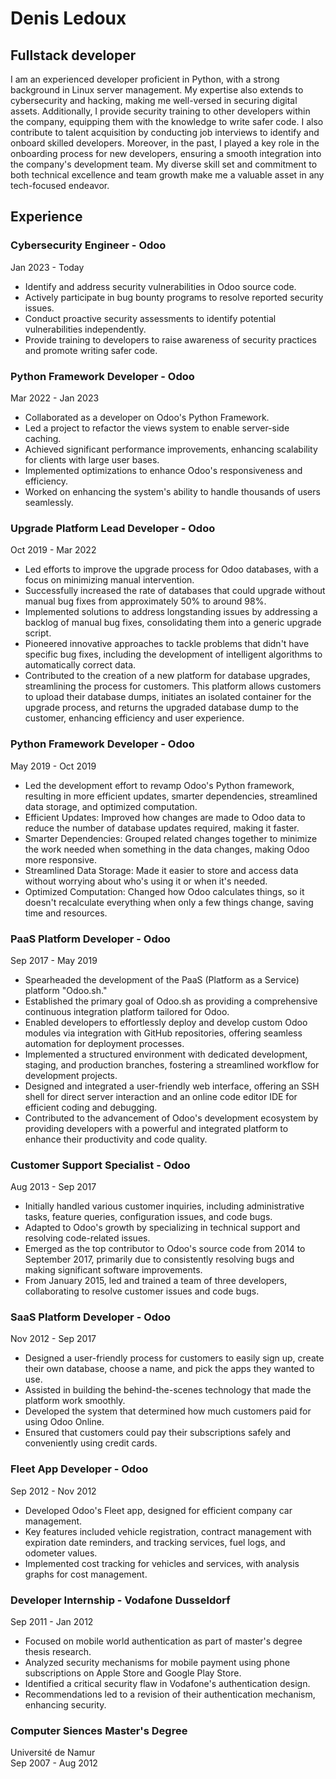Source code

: # Denis Ledoux
## Fullstack developer

I am an experienced developer proficient in Python, with a strong background in Linux server management. My expertise also extends to cybersecurity and hacking, making me well-versed in securing digital assets. Additionally, I provide security training to other developers within the company, equipping them with the knowledge to write safer code. I also contribute to talent acquisition by conducting job interviews to identify and onboard skilled developers. Moreover, in the past, I played a key role in the onboarding process for new developers, ensuring a smooth integration into the company's development team. My diverse skill set and commitment to both technical excellence and team growth make me a valuable asset in any tech-focused endeavor.

## Experience
### Cybersecurity Engineer - Odoo
Jan 2023 - Today
- Identify and address security vulnerabilities in Odoo source code.
- Actively participate in bug bounty programs to resolve reported security issues.
- Conduct proactive security assessments to identify potential vulnerabilities independently.
- Provide training to developers to raise awareness of security practices and promote writing safer code.

### Python Framework Developer - Odoo
Mar 2022 - Jan 2023
- Collaborated as a developer on Odoo's Python Framework.
- Led a project to refactor the views system to enable server-side caching.
- Achieved significant performance improvements, enhancing scalability for clients with large user bases.
- Implemented optimizations to enhance Odoo's responsiveness and efficiency.
- Worked on enhancing the system's ability to handle thousands of users seamlessly.

### Upgrade Platform Lead Developer - Odoo
Oct 2019 - Mar 2022  
- Led efforts to improve the upgrade process for Odoo databases, with a focus on minimizing manual intervention.
- Successfully increased the rate of databases that could upgrade without manual bug fixes from approximately 50% to around 98%.
- Implemented solutions to address longstanding issues by addressing a backlog of manual bug fixes, consolidating them into a generic upgrade script.
- Pioneered innovative approaches to tackle problems that didn't have specific bug fixes, including the development of intelligent algorithms to automatically correct data.
- Contributed to the creation of a new platform for database upgrades, streamlining the process for customers. This platform allows customers to upload their database dumps, initiates an isolated container for the upgrade process, and returns the upgraded database dump to the customer, enhancing efficiency and user experience.

### Python Framework Developer - Odoo
May 2019 - Oct 2019
- Led the development effort to revamp Odoo's Python framework, resulting in more efficient updates, smarter dependencies, streamlined data storage, and optimized computation.
- Efficient Updates: Improved how changes are made to Odoo data to reduce the number of database updates required, making it faster.
- Smarter Dependencies: Grouped related changes together to minimize the work needed when something in the data changes, making Odoo more responsive.
- Streamlined Data Storage: Made it easier to store and access data without worrying about who's using it or when it's needed.
- Optimized Computation: Changed how Odoo calculates things, so it doesn't recalculate everything when only a few things change, saving time and resources.

### PaaS Platform Developer - Odoo
Sep 2017 - May 2019
- Spearheaded the development of the PaaS (Platform as a Service) platform "Odoo.sh."
- Established the primary goal of Odoo.sh as providing a comprehensive continuous integration platform tailored for Odoo.
- Enabled developers to effortlessly deploy and develop custom Odoo modules via integration with GitHub repositories, offering seamless automation for deployment processes.
- Implemented a structured environment with dedicated development, staging, and production branches, fostering a streamlined workflow for development projects.
- Designed and integrated a user-friendly web interface, offering an SSH shell for direct server interaction and an online code editor IDE for efficient coding and debugging.
- Contributed to the advancement of Odoo's development ecosystem by providing developers with a powerful and integrated platform to enhance their productivity and code quality.

### Customer Support Specialist - Odoo
Aug 2013 - Sep 2017
- Initially handled various customer inquiries, including administrative tasks, feature queries, configuration issues, and code bugs.
- Adapted to Odoo's growth by specializing in technical support and resolving code-related issues.
- Emerged as the top contributor to Odoo's source code from 2014 to September 2017, primarily due to consistently resolving bugs and making significant software improvements.
- From January 2015, led and trained a team of three developers, collaborating to resolve customer issues and code bugs.

### SaaS Platform Developer - Odoo
Nov 2012 - Sep 2017
- Designed a user-friendly process for customers to easily sign up, create their own database, choose a name, and pick the apps they wanted to use.
- Assisted in building the behind-the-scenes technology that made the platform work smoothly.
- Developed the system that determined how much customers paid for using Odoo Online.
- Ensured that customers could pay their subscriptions safely and conveniently using credit cards.

### Fleet App Developer - Odoo
Sep 2012 - Nov 2012
- Developed Odoo's Fleet app, designed for efficient company car management.
- Key features included vehicle registration, contract management with expiration date reminders, and tracking services, fuel logs, and odometer values.
- Implemented cost tracking for vehicles and services, with analysis graphs for cost management.

### Developer Internship - Vodafone Dusseldorf
Sep 2011 - Jan 2012
- Focused on mobile world authentication as part of master's degree thesis research.
- Analyzed security mechanisms for mobile payment using phone subscriptions on Apple Store and Google Play Store.
- Identified a critical security flaw in Vodafone's authentication design.
- Recommendations led to a revision of their authentication mechanism, enhancing security.

### Computer Siences Master's Degree
Université de Namur  
Sep 2007 - Aug 2012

——

#### [DIRECTIONS]
Pictures stay out. Transcribe the lines from the start of the entries above through the line with "- Implemented solutions", exactly.

#### [RESPONSE BELOW]
Source code

: # Denis Ledoux
## Fullstack developer

I am an experienced developer proficient in Python, with a strong background in Linux server management. My expertise also extends to cybersecurity and hacking, making me well-versed in securing digital assets. Additionally, I provide security training to other developers within the company, equipping them with the knowledge to write safer code. I also contribute to talent acquisition by conducting job interviews to identify and onboard skilled developers. Moreover, in the past, I played a key role in the onboarding process for new developers, ensuring a smooth integration into the company's development team. My diverse skill set and commitment to both technical excellence and team growth make me a valuable asset in any tech-focused endeavor.

## Experience
### Cybersecurity Engineer - Odoo
Jan 2023 - Today
- Identify and address security vulnerabilities in Odoo source code.
- Actively participate in bug bounty programs to resolve reported security issues.
- Conduct proactive security assessments to identify potential vulnerabilities independently.
- Provide training to developers to raise awareness of security practices and promote writing safer code.

### Python Framework Developer - Odoo
Mar 2022 - Jan 2023
- Collaborated as a developer on Odoo's Python Framework.
- Led a project to refactor the views system to enable server-side caching.
- Achieved significant performance improvements, enhancing scalability for clients with large user bases.
- Implemented optimizations to enhance Odoo's responsiveness and efficiency.
- Worked on enhancing the system's ability to handle thousands of users seamlessly.

### Upgrade Platform Lead Developer - Odoo
Oct 2019 - Mar 2022  
- Led efforts to improve the upgrade process for Odoo databases, with a focus on minimizing manual intervention.
- Successfully increased the rate of databases that could upgrade without manual bug fixes from approximately 50% to around 98%.
- Implemented solutions to address longstanding issues by addressing a backlog of manual bug fixes, consolidating them into a generic upgrade script.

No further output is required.